Stored data entries:
⁂

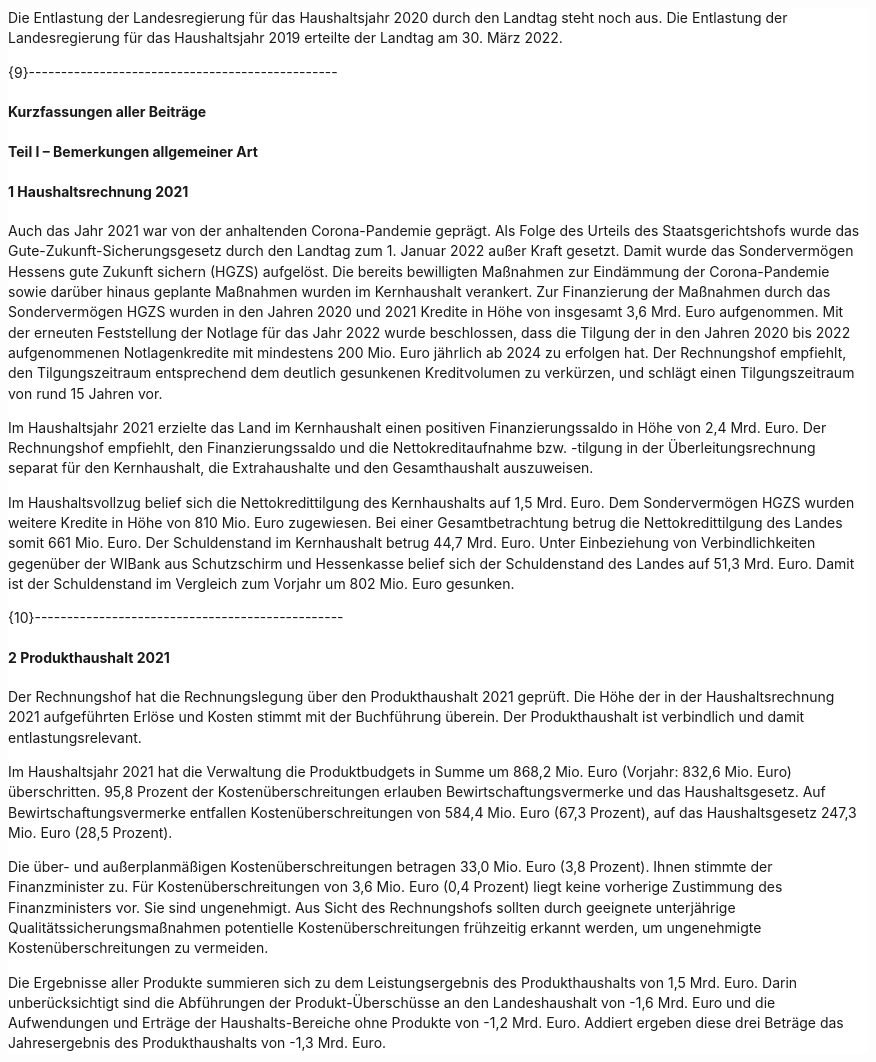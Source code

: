 Die Entlastung der Landesregierung für das Haushaltsjahr 2020 durch den Landtag steht noch aus. Die Entlastung der Landesregierung für das Haushaltsjahr 2019 erteilte der Landtag am 30. März 2022.

{9}------------------------------------------------

#### <span id="page-9-0"></span>**Kurzfassungen aller Beiträge**

#### **Teil I – Bemerkungen allgemeiner Art**

#### 1 Haushaltsrechnung 2021

Auch das Jahr 2021 war von der anhaltenden Corona-Pandemie geprägt. Als Folge des Urteils des Staatsgerichtshofs wurde das Gute-Zukunft-Sicherungsgesetz durch den Landtag zum 1. Januar 2022 außer Kraft gesetzt. Damit wurde das Sondervermögen Hessens gute Zukunft sichern (HGZS) aufgelöst. Die bereits bewilligten Maßnahmen zur Eindämmung der Corona-Pandemie sowie darüber hinaus geplante Maßnahmen wurden im Kernhaushalt verankert. Zur Finanzierung der Maßnahmen durch das Sondervermögen HGZS wurden in den Jahren 2020 und 2021 Kredite in Höhe von insgesamt 3,6 Mrd. Euro aufgenommen. Mit der erneuten Feststellung der Notlage für das Jahr 2022 wurde beschlossen, dass die Tilgung der in den Jahren 2020 bis 2022 aufgenommenen Notlagenkredite mit mindestens 200 Mio. Euro jährlich ab 2024 zu erfolgen hat. Der Rechnungshof empfiehlt, den Tilgungszeitraum entsprechend dem deutlich gesunkenen Kreditvolumen zu verkürzen, und schlägt einen Tilgungszeitraum von rund 15 Jahren vor.

Im Haushaltsjahr 2021 erzielte das Land im Kernhaushalt einen positiven Finanzierungssaldo in Höhe von 2,4 Mrd. Euro. Der Rechnungshof empfiehlt, den Finanzierungssaldo und die Nettokreditaufnahme bzw. -tilgung in der Überleitungsrechnung separat für den Kernhaushalt, die Extrahaushalte und den Gesamthaushalt auszuweisen.

Im Haushaltsvollzug belief sich die Nettokredittilgung des Kernhaushalts auf 1,5 Mrd. Euro. Dem Sondervermögen HGZS wurden weitere Kredite in Höhe von 810 Mio. Euro zugewiesen. Bei einer Gesamtbetrachtung betrug die Nettokredittilgung des Landes somit 661 Mio. Euro. Der Schuldenstand im Kernhaushalt betrug 44,7 Mrd. Euro. Unter Einbeziehung von Verbindlichkeiten gegenüber der WIBank aus Schutzschirm und Hessenkasse belief sich der Schuldenstand des Landes auf 51,3 Mrd. Euro. Damit ist der Schuldenstand im Vergleich zum Vorjahr um 802 Mio. Euro gesunken.

{10}------------------------------------------------

#### 2 Produkthaushalt 2021

Der Rechnungshof hat die Rechnungslegung über den Produkthaushalt 2021 geprüft. Die Höhe der in der Haushaltsrechnung 2021 aufgeführten Erlöse und Kosten stimmt mit der Buchführung überein. Der Produkthaushalt ist verbindlich und damit entlastungsrelevant.

Im Haushaltsjahr 2021 hat die Verwaltung die Produktbudgets in Summe um 868,2 Mio. Euro (Vorjahr: 832,6 Mio. Euro) überschritten. 95,8 Prozent der Kostenüberschreitungen erlauben Bewirtschaftungsvermerke und das Haushaltsgesetz. Auf Bewirtschaftungsvermerke entfallen Kostenüberschreitungen von 584,4 Mio. Euro (67,3 Prozent), auf das Haushaltsgesetz 247,3 Mio. Euro (28,5 Prozent).

Die über- und außerplanmäßigen Kostenüberschreitungen betragen 33,0 Mio. Euro (3,8 Prozent). Ihnen stimmte der Finanzminister zu. Für Kostenüberschreitungen von 3,6 Mio. Euro (0,4 Prozent) liegt keine vorherige Zustimmung des Finanzministers vor. Sie sind ungenehmigt. Aus Sicht des Rechnungshofs sollten durch geeignete unterjährige Qualitätssicherungsmaßnahmen potentielle Kostenüberschreitungen frühzeitig erkannt werden, um ungenehmigte Kostenüberschreitungen zu vermeiden.

Die Ergebnisse aller Produkte summieren sich zu dem Leistungsergebnis des Produkthaushalts von 1,5 Mrd. Euro. Darin unberücksichtigt sind die Abführungen der Produkt-Überschüsse an den Landeshaushalt von -1,6 Mrd. Euro und die Aufwendungen und Erträge der Haushalts-Bereiche ohne Produkte von -1,2 Mrd. Euro. Addiert ergeben diese drei Beträge das Jahresergebnis des Produkthaushalts von -1,3 Mrd. Euro.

⁂

» **WHAT IS REQUIRED**
Copy out each line in the preceding records that contains "Haushaltsjahr".

» **SOLUTION TO THIS TASK**
: Die Entlastung der Landesregierung für das Haushaltsjahr 2020 durch den Landtag steht noch aus. Die Entlastung der Landesregierung für das Haushaltsjahr 2019 erteilte der Landtag am 30. März 2022.
Im Haushaltsjahr 2021 erzielte das Land im Kernhaushalt einen positiven Finanzierungssaldo in Höhe von 2,4 Mrd. Euro. Der Rechnungshof empfiehlt, den Finanzierungssaldo und die Nettokreditaufnahme bzw. -tilgung in der Überleitungsrechnung separat für den Kernhaushalt, die Extrahaushalte und den Gesamthaushalt auszuweisen.
Im Haushaltsjahr 2021 hat die Verwaltung die Produktbudgets in Summe um 868,2 Mio. Euro (Vorjahr: 832,6 Mio. Euro) überschritten. 95,8 Prozent der Kostenüberschreitungen erlauben Bewirtschaftungsvermerke und das Haushaltsgesetz. Auf Bewirtschaftungsvermerke entfallen Kostenüberschreitungen von 584,4 Mio. Euro (67,3 Prozent), auf das Haushaltsgesetz 247,3 Mio. Euro (28,5 Prozent).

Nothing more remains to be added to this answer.